I’ve always been intrigued – not to say mystified – by the resurrection. It certainly seemed like the ultimate victory, the absolute vindication of the man, Jesus, that we were told was the son of God. But, like many of us, I came to find that it wasn’t quite as simple as that: the ‘resurrection appearances’ of Jesus, as they called the experiences that his followers had after his death and burial are not quite straightforward. In other words, they are certainly not literal descriptions of a resuscitated corpse. Which is where many part company with religious stories like these. In a recent blog I tried to highlight the difference between literal (scientific) facts and symbolic (religious) meaning. The first emphasizes evidence, the second interpretation.

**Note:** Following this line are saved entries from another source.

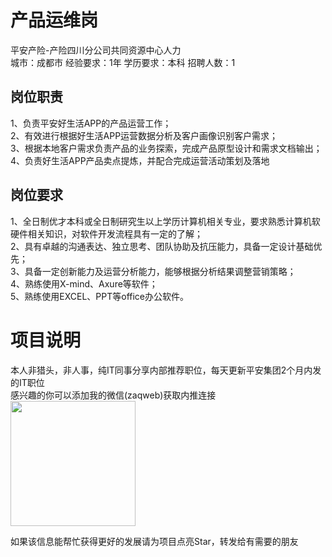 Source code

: # 产品运维岗
平安产险-产险四川分公司共同资源中心人力  
城市：成都市 经验要求：1年 学历要求：本科  招聘人数：1

## 岗位职责
1、负责平安好生活APP的产品运营工作；   
2、有效进行根据好生活APP运营数据分析及客户画像识别客户需求；   
3、根据本地客户需求负责产品的业务探索，完成产品原型设计和需求文档输出；   
4、负责好生活APP产品卖点提炼，并配合完成运营活动策划及落地

## 岗位要求
1、全日制优才本科或全日制研究生以上学历计算机相关专业，要求熟悉计算机软硬件相关知识，对软件开发流程具有一定的了解；   
2、具有卓越的沟通表达、独立思考、团队协助及抗压能力，具备一定设计基础优先；   
3、具备一定创新能力及运营分析能力，能够根据分析结果调整营销策略；   
4、熟练使用X-mind、Axure等软件；   
5、熟练使用EXCEL、PPT等office办公软件。

# 项目说明

本人非猎头，非人事，纯IT同事分享内部推荐职位，每天更新平安集团2个月内发的IT职位  
感兴趣的你可以添加我的微信(zaqweb)获取内推连接  
<img src="https://github.com/zaqweb/PA-IT-JOBS/blob/master/WechatICode.jpeg"  height="200" width="200">

如果该信息能帮忙获得更好的发展请为项目点亮Star，转发给有需要的朋友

Another way of saying this is that deep knowing – beyond the basic facts – does not happen simply with our thinking minds. To truly know something, our whole being must be open, awake, and present. We intuitively knew how to be present as babies, when, in the first months, we saw ourselves mirrored in our family’s eyes. We came to believe and then become this vision. The contemplative approach of religion offers a similar kind of mirroring, as we learn to see ourselves in the ultimate gaze of God.

Our early knowing is not so much heard, seen, or thought, rather it is felt as our original identity. But we all inevitably leave the Garden of Eden, this state of innocence and blissful, unconscious union of childhood. The psychologist, Erik Erikson, called it the Fall into consciousness, which is, in fact, a progression into the dualistic thinking that characterizes our adult – differentiated – world. Psychologists suggest that when we first begin to doubt and move outside of this essential knowing, we cling to things like teddy bears and dolls, or the classic security blanket as a way of holding on to this original world.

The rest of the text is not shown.